E-Mail Shows Big Corn Exec Wary Of Using “Natural” To Describe High-Fructose Corn Syrup

cornmazegrabThough the FDA rejected the bid to relabel high-fructose corn syrup as “corn sugar” in 2012, the legal battle over ads about the sweetener is still ongoing. Newly uncovered e-mails from executives at huge agri-business firms reveal that not everyone was on board with all the messaging in the pro-HFCS ads.

NBC News reports that a handful of doubt-tinged correspondence has turned up among the hundreds of thousands of pages of court documents involved in the courtroom wars between the Corn Refiners Association and a group of sugar companies that opposed the “corn sugar” campaign.

One 2010 e-mail from an Archer Daniels-Midland spokesperson expresses concern over the use of the term “natural” in the advertising.

“I think we’re unnecessarily asking for trouble by using the ‘natural’ language,” wrote the rep. “I don’t think we really gain much in the mind of the audience or customers and I think it provides a point to ridicule the ads and the industry comes off as being disingenuous.”

He points to TV news pundits who had already raised the question of how HFCS, which uses a chemical process to convert regular corn syrup, could be considered a “natural” ingredient. The rep says that just because ADM and others believe that the sweetener is natural “doesn’t mean we have to say it.”

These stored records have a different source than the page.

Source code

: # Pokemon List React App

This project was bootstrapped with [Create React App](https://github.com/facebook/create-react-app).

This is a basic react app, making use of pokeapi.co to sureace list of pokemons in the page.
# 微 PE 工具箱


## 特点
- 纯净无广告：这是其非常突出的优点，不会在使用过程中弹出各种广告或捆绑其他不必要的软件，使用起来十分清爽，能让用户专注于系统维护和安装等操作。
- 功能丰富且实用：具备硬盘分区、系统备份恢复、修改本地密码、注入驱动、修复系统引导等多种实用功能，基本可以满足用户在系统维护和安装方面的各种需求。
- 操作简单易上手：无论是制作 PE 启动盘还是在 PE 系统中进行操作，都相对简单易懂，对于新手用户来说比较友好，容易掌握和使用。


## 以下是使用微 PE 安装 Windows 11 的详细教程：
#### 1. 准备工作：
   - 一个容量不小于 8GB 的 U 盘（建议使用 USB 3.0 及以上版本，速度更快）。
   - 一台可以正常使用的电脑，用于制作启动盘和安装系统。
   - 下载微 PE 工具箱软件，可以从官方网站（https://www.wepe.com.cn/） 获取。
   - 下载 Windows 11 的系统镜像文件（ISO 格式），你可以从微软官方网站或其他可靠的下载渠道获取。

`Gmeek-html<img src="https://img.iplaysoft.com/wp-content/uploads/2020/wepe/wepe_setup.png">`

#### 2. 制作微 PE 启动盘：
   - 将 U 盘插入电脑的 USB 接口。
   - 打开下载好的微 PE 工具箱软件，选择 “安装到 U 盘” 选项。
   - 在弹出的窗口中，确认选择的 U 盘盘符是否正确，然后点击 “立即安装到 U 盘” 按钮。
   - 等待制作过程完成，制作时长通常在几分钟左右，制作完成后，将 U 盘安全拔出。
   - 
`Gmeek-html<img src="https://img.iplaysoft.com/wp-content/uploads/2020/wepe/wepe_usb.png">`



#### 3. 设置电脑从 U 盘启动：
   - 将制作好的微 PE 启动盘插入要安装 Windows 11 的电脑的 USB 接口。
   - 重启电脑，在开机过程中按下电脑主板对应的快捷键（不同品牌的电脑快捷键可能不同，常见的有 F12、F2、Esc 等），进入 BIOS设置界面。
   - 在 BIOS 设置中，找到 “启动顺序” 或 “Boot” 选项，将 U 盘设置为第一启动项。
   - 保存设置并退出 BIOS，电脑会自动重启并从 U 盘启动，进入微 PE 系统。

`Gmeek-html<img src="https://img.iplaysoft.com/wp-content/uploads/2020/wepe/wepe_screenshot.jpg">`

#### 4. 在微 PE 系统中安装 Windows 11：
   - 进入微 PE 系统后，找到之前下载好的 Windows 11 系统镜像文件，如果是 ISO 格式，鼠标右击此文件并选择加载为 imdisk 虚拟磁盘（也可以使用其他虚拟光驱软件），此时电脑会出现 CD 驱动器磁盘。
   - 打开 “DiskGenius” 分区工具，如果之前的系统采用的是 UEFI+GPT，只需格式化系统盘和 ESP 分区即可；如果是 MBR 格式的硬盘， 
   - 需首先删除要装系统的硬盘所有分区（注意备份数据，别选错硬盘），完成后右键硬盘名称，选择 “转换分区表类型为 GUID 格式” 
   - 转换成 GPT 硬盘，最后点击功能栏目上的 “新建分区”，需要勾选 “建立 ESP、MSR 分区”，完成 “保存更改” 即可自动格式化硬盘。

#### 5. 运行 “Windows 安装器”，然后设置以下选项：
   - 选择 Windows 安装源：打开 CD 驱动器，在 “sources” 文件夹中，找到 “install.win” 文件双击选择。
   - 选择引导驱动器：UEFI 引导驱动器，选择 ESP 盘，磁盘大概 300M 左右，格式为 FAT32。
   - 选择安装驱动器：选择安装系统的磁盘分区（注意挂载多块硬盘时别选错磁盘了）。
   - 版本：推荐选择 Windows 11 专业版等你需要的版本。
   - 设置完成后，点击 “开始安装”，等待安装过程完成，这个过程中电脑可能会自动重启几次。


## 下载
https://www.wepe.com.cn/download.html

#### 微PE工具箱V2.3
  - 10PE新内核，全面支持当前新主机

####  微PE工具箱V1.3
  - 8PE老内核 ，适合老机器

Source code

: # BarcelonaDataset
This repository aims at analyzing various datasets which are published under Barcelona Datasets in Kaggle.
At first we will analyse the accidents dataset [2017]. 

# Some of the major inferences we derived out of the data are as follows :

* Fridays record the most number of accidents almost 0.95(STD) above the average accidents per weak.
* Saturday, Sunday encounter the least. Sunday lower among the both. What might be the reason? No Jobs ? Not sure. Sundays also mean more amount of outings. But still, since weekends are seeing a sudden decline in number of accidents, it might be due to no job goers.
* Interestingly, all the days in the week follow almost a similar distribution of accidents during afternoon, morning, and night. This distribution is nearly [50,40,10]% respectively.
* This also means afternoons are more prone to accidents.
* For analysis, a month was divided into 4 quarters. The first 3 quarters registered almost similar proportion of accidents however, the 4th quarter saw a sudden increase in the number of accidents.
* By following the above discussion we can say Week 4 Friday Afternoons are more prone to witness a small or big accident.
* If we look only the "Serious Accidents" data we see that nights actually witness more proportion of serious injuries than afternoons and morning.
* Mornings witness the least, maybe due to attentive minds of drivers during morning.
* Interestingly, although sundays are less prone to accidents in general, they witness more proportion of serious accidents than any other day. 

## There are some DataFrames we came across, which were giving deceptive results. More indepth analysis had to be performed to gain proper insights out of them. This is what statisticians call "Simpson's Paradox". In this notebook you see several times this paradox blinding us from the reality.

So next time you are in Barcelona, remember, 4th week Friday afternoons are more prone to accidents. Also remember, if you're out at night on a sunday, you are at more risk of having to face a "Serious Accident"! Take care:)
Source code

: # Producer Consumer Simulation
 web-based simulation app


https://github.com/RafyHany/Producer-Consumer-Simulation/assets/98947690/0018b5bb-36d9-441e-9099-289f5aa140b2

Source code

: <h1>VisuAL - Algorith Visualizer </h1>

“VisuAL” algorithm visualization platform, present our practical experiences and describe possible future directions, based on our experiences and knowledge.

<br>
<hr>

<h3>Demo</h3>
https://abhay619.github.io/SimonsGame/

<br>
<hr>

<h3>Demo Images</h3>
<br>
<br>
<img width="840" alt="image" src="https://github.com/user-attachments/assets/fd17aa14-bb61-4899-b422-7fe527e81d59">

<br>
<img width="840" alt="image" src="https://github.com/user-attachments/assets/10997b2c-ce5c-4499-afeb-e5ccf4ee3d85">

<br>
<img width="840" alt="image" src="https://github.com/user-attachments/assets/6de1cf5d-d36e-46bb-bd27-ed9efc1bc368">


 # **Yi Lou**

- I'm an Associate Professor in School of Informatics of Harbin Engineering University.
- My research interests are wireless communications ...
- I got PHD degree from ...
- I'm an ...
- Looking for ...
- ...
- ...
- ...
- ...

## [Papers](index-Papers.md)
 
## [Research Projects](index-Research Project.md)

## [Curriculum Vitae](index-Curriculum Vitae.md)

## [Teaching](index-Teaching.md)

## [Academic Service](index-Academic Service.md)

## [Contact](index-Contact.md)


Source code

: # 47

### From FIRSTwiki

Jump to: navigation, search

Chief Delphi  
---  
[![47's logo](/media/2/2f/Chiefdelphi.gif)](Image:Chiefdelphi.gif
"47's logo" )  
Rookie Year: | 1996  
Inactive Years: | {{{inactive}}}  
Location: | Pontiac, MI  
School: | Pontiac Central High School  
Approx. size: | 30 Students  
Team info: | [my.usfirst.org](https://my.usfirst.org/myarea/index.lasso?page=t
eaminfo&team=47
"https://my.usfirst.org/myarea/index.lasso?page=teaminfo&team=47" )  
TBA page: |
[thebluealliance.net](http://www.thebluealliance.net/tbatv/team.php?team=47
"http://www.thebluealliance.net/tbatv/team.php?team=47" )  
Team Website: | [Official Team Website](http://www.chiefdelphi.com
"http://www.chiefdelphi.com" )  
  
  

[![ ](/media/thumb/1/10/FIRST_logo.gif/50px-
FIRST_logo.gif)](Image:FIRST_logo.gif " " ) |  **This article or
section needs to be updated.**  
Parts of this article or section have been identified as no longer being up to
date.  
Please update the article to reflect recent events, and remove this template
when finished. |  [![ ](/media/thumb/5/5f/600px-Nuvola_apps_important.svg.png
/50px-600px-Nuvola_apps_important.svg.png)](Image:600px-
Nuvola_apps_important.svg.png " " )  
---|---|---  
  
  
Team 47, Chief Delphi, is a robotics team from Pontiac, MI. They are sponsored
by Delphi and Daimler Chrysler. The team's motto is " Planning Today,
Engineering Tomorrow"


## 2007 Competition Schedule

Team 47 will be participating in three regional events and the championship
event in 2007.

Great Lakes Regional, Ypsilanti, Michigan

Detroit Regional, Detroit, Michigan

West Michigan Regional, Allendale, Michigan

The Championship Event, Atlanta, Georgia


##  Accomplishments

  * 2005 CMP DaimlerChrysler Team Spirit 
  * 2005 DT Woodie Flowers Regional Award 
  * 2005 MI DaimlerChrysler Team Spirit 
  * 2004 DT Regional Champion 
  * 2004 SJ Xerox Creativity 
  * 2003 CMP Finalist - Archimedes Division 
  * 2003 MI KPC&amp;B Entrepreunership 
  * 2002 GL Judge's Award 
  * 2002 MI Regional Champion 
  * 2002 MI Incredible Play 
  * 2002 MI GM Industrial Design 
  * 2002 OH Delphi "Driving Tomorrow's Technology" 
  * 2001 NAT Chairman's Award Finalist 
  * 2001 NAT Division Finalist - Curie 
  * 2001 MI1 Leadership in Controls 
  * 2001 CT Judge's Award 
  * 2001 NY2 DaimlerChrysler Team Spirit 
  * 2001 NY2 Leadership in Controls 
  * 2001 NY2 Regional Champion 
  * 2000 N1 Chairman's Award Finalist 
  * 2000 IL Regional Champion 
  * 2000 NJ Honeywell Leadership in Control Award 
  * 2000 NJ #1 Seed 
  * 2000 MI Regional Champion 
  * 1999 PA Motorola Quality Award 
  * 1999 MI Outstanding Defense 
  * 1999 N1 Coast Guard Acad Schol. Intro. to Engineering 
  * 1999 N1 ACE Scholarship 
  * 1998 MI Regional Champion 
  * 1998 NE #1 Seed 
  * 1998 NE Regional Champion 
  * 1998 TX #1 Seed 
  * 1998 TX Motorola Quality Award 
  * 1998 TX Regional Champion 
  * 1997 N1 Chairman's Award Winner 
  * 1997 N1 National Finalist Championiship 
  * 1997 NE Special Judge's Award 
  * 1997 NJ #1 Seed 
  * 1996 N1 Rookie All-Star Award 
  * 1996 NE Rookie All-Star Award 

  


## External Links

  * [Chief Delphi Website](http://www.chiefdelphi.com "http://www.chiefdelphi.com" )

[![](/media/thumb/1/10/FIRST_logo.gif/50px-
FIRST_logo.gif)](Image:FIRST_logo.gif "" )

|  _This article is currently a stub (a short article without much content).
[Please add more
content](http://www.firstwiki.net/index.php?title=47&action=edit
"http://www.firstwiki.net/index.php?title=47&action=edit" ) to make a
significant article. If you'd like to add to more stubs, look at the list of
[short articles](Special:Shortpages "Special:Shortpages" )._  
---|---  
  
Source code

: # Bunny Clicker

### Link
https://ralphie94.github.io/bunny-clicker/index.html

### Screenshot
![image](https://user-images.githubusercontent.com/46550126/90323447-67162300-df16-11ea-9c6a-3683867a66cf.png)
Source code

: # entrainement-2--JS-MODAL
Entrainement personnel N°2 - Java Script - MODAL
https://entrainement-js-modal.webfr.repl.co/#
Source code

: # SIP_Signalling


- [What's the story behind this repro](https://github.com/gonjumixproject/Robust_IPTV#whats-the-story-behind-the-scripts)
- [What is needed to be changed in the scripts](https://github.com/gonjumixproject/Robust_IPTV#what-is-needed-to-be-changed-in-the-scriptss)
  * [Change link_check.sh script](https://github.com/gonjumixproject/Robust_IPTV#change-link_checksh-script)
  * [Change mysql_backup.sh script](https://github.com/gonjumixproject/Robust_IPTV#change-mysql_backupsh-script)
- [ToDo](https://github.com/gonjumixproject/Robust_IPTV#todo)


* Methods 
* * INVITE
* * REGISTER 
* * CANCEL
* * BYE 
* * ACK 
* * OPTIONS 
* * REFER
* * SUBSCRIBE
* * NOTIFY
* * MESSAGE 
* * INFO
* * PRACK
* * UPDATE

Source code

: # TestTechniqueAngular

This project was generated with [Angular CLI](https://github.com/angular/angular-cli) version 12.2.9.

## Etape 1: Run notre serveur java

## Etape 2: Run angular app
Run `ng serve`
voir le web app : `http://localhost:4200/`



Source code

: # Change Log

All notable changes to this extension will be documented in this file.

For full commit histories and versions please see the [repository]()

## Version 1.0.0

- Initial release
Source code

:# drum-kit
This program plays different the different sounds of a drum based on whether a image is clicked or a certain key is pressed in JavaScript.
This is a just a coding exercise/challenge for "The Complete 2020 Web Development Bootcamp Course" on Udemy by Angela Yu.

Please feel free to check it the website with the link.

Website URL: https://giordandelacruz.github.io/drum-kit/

A 2009 e-mail from CRA president Audrae Erickson said that while she expects the food and beverage industry “would want to defend this highly versatile ingredient that is highly prized and widely used,” the Corn Refiners’ “sponsorship of this campaign (should) remain confidential.”

A lawyer representing corn syrup companies explains these e-mails to NBC, saying they “clearly show… the corn refiners engaged in a rigorous internal discussion about the public relations aspects of what HFCS is called, while never wavering in their core belief that high fructose corn syrup is both natural and nutritionally equivalent to sugar.”

Before the FDA rejected the bid to rename HFCS as corn sugar — in part because that label is already used for dextrose monohydrate — the sugar companies had already filed suit against the CRA, alleging false advertising. The CRA later countersued, claiming the sugar companies were maliciously trying to defame the CRA and HFCS.

Whatever you think of the sugar vs. HFCS debate, you have to admit the “corn sugar” ads were hilariously folksy and continue to be good fodder for a chuckle:

Thanks to Simon for the tip!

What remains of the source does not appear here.